Bug #75026 for URI: Percent character not escaped

Wed Feb 15 09:17:15 2012 bits [...] itools.com - Ticket created

Subject:

Percent character not escaped

Hi Gisle, I was expecting a "%" character not followed by /[0-9a-fA-F]{2}/ to be percent-encoded, per RFC 2396 2.4.2: Because the percent "%" character always has the reserved purpose of being the escape indicator, it must be escaped as "%25" in order to be used as data within a URI. However, the percent "%" character passes through URI unescaped: use URI; use URI::Escape; my $unescaped = 'http://example.org/10%_of_nothing'; my $expected_uri = 'http://example.org/10%25_of_nothing'; my @uris = ( URI->new($unescaped), URI->new_abs('10%_of_nothing', 'http://example.org/'), URI->new_abs(uri_escape('10%_of_nothing'), 'http://example.org/') ); for (@uris) { my $canonical_uri = $_->canonical; print $canonical_uri, ($canonical_uri eq $expected_uri ? ' is ' : " isn't "), $expected_uri, "\n"; } # http://example.org/10%_of_nothing isn't http://example.org/10%25_of_nothing # http://example.org/10%_of_nothing isn't http://example.org/10%25_of_nothing # http://example.org/10%25_of_nothing is http://example.org/10%25_of_nothing Curiously, use Regexp::Common qw( URI ); # gives $RE{URI}{HTTP} print $unescaped, ($RE{URI}{HTTP}->matches($unescaped) ? ' matches ' : " doesn't match "), "Regexp::Common::URI::http\n"; # http://example.org/10%_of_nothing matches Regexp::Common::URI::http are these both bugs or have I misinterpreted the spec?

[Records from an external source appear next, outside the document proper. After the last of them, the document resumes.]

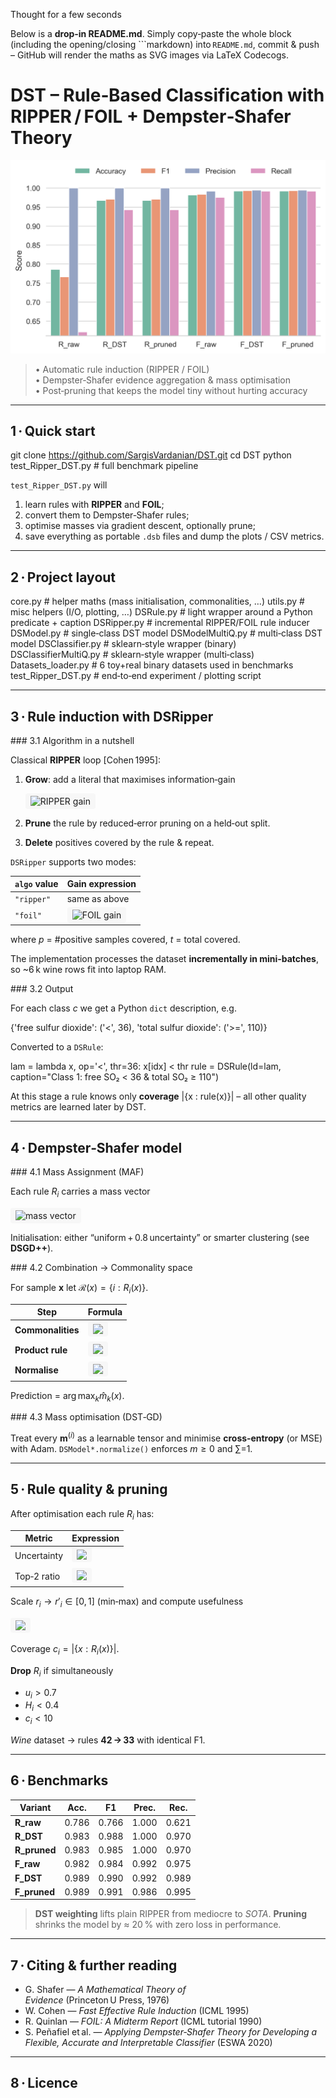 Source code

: Thought for a few seconds


Below is a **drop‑in README.md**.
Simply copy‑paste the whole block (including the opening/closing \`\`\`markdown) into `README.md`, commit & push – GitHub will render the maths as SVG images via LaTeX Codecogs.


# DST – Rule‑Based Classification with RIPPER / FOIL + Dempster‑Shafer Theory

<p align="center">
  <img src="Common_code/benchmark_dataset6.png" width="600">
</p>

> • Automatic rule induction (RIPPER / FOIL)  
> • Dempster‑Shafer evidence aggregation & mass optimisation  
> • Post‑pruning that keeps the model tiny without hurting accuracy  

---

## 1 · Quick start

git clone https://github.com/SargisVardanian/DST.git
cd DST
python test_Ripper_DST.py          # full benchmark pipeline

`test_Ripper_DST.py` will

1. learn rules with **RIPPER** and **FOIL**;
2. convert them to Dempster‑Shafer rules;
3. optimise masses via gradient descent, optionally prune;
4. save everything as portable `.dsb` files and dump the plots / CSV metrics.

---

## 2 · Project layout

core.py                   # helper maths (mass initialisation, commonalities, …)
utils.py                  # misc helpers (I/O, plotting, …)
DSRule.py                 # light wrapper around a Python predicate + caption
DSRipper.py               # incremental RIPPER/FOIL rule inducer
DSModel.py                # single‑class  DST model
DSModelMultiQ.py          # multi‑class   DST model
DSClassifier.py           # sklearn‑style wrapper (binary)
DSClassifierMultiQ.py     # sklearn‑style wrapper (multi‑class)
Datasets_loader.py        # 6 toy+real binary datasets used in benchmarks
test_Ripper_DST.py        # end‑to‑end experiment / plotting script


---

## 3 · Rule induction with **DSRipper**

\### 3.1 Algorithm in a nutshell

Classical **RIPPER** loop \[Cohen 1995]:

1. **Grow**: add a literal that maximises information‑gain

   <img src="https://latex.codecogs.com/svg.image?\mathrm{Gain}(r)=p_{\text{new}}\Bigl(\log_2\frac{p_{\text{new}}}{p_{\text{new}}+n_{\text{new}}}-\log_2\frac{p_{\text{old}}}{p_{\text{old}}+n_{\text{old}}}\Bigr)" style="background:#f7f7f7;padding:4px 8px;border-radius:4px;" alt="RIPPER gain"/>

2. **Prune** the rule by reduced‑error pruning on a held‑out split.

3. **Delete** positives covered by the rule & repeat.

`DSRipper` supports two modes:

| `algo` value | Gain expression                                                                                                                                                                 |
| ------------ | ------------------------------------------------------------------------------------------------------------------------------------------------------------------------------- |
| `"ripper"`   | same as above                                                                                                                                                                   |
| `"foil"`     | <img src="https://latex.codecogs.com/svg.image?\mathrm{FOILGain}=p\bigl(\log_2t'-\log_2t\bigr)" style="background:#f7f7f7;padding:4px 8px;border-radius:4px;" alt="FOIL gain"/> |

where *p* = #positive samples covered, *t* = total covered.

The implementation processes the dataset **incrementally in mini‑batches**, so \~6 k wine rows fit into laptop RAM.

\### 3.2 Output

For each class *c* we get a Python `dict` description, e.g.


{'free sulfur dioxide': ('<', 36),
 'total sulfur dioxide': ('>=', 110)}

Converted to a `DSRule`:


lam  = lambda x, op='<', thr=36: x[idx] < thr
rule = DSRule(ld=lam,
              caption="Class 1: free SO₂ < 36 & total SO₂ ≥ 110")

At this stage a rule knows only **coverage** |{x : rule(x)}| – all other quality metrics are learned later by DST.

---

## 4 · Dempster‑Shafer model

\### 4.1 Mass Assignment (MAF)

Each rule $R_i$ carries a mass vector

<img src="https://latex.codecogs.com/svg.image?m^{(i)}=(m_1^{(i)},\dots,m_K^{(i)},m_{\mathrm{unc}}^{(i)}),\;\sum_{j=1}^Km_j^{(i)}+m_{\mathrm{unc}}^{(i)}=1" style="background:#f7f7f7;padding:4px 8px;border-radius:4px;" alt="mass vector"/>

Initialisation: either “uniform + 0.8 uncertainty” or smarter clustering (see **DSGD++**).

\### 4.2 Combination → Commonality space

For sample **x** let $\mathcal R(x)=\{i:R_i(x)\}$.

| Step              | Formula                                                                                                                                                                                            |
| ----------------- | -------------------------------------------------------------------------------------------------------------------------------------------------------------------------------------------------- |
| **Commonalities** | <img src="https://latex.codecogs.com/svg.image?q_k^{(i)}=m_k^{(i)}+m_{\mathrm{unc}}^{(i)},\;\forall k" style="background:#f7f7f7;padding:4px 8px;border-radius:4px;"/>                             |
| **Product rule**  | <img src="https://latex.codecogs.com/svg.image?q_k(x)=\prod_{i\in\mathcal{R}(x)}q_k^{(i)}" style="background:#f7f7f7;padding:4px 8px;border-radius:4px;"/>                                         |
| **Normalise**     | <img src="https://latex.codecogs.com/svg.image?\hat{m}_k(x)=\frac{q_k(x)}{\sum_{\ell=1}^Kq_\ell(x)},\;\hat{m}_{\mathrm{unc}}(x)=0" style="background:#f7f7f7;padding:4px 8px;border-radius:4px;"/> |

Prediction = $\arg\max_k\hat{m}_k(x)$.

\### 4.3 Mass optimisation (DST‑GD)

Treat every $\mathbf m^{(i)}$ as a learnable tensor and minimise **cross‑entropy** (or MSE) with Adam.
`DSModel*.normalize()` enforces $m\ge0$ and ∑=1.

---

## 5 · Rule quality & pruning

After optimisation each rule $R_i$ has:

| Metric      | Expression                                                                                                                                                                        |
| ----------- | --------------------------------------------------------------------------------------------------------------------------------------------------------------------------------- |
| Uncertainty | <img src="https://latex.codecogs.com/svg.image?u_i=m_{\mathrm{unc}}^{(i)}" style="background:#f7f7f7;padding:4px 8px;border-radius:4px;"/>                                        |
| Top‑2 ratio | <img src="https://latex.codecogs.com/svg.image?r_i=\dfrac{\max_j\,m_j^{(i)}}{\text{2nd-largest }m^{(i)}+10^{-3}}" style="background:#f7f7f7;padding:4px 8px;border-radius:4px;"/> |

Scale $r_i\to r'_i\in[0,1]$ (min‑max) and compute usefulness

<img src="https://latex.codecogs.com/svg.image?H_i=\frac{2(1-u_i)\,r'_i}{(1-u_i)+r'_i}" style="background:#f7f7f7;padding:4px 8px;border-radius:4px;"/>

Coverage $c_i=|\{x:R_i(x)\}|$.

**Drop** $R_i$ if simultaneously

* $u_i>0.7$
* $H_i<0.4$
* $c_i<10$

*Wine* dataset → rules **42 → 33** with identical F1.

---

## 6 · Benchmarks

| Variant       | Acc.  | F1    | Prec. | Rec.  |
| ------------- | ----- | ----- | ----- | ----- |
| **R\_raw**    | 0.786 | 0.766 | 1.000 | 0.621 |
| **R\_DST**    | 0.983 | 0.988 | 1.000 | 0.970 |
| **R\_pruned** | 0.983 | 0.985 | 1.000 | 0.970 |
| **F\_raw**    | 0.982 | 0.984 | 0.992 | 0.975 |
| **F\_DST**    | 0.989 | 0.990 | 0.992 | 0.989 |
| **F\_pruned** | 0.989 | 0.991 | 0.986 | 0.995 |

> **DST weighting** lifts plain RIPPER from mediocre to *SOTA*.
> **Pruning** shrinks the model by ≈ 20 % with zero loss in performance.

---

## 7 · Citing & further reading

* G. Shafer — *A Mathematical Theory of Evidence* (Princeton U Press, 1976)
* W. Cohen — *Fast Effective Rule Induction* (ICML 1995)
* R. Quinlan — *FOIL: A Midterm Report* (ICML tutorial 1990)
* S. Peñafiel et al. — *Applying Dempster‑Shafer Theory for Developing a Flexible, Accurate and Interpretable Classifier* (ESWA 2020)

---

## 8 · Licence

Wed Feb 15 09:20:42 2012 bits [...] itools.com - Correspondence added

From:

bits [...] itools.com

The web RT interface seems to mangle the report, download looks ok.

Sat Apr 21 16:36:07 2012 bits [...] itools.com - Correspondence added

From:

bits [...] itools.com

Gisle, Could you please weigh in on whether URI->canonical() would need to process strings containing percent characters not followed by /[0-9a-fA-F] {2}/ by escaping them to %25 to form a valid RFC 2393 URI? If canonical() isn't meant to accept unescaped strings and produce a conformant URI, perhaps the docs could indicate that strings should be parsed into its components, appropriately uri_escaped and re-assembled into a URI string before passing to canonical? Thanks for shedding some light on this.

Sun May 13 07:54:03 2012 GAAS [...] cpan.org - Correspondence added

It's deliberate that URI does not modify % followed by something that isn't a hex number. As I remember it this was based on some wording somewhere (in the old days) that said that the sequence % not followed by a hex number was reserved for future extensions. By passing these sequences through unchanged URI would be compatible with this potential future.

I'm not able to locate this wording anywhere now.

This means that I'm fine with changing URI's behaviour in this regard.

Sun May 13 07:54:05 2012 The RT System itself - Status changed from 'new' to 'open'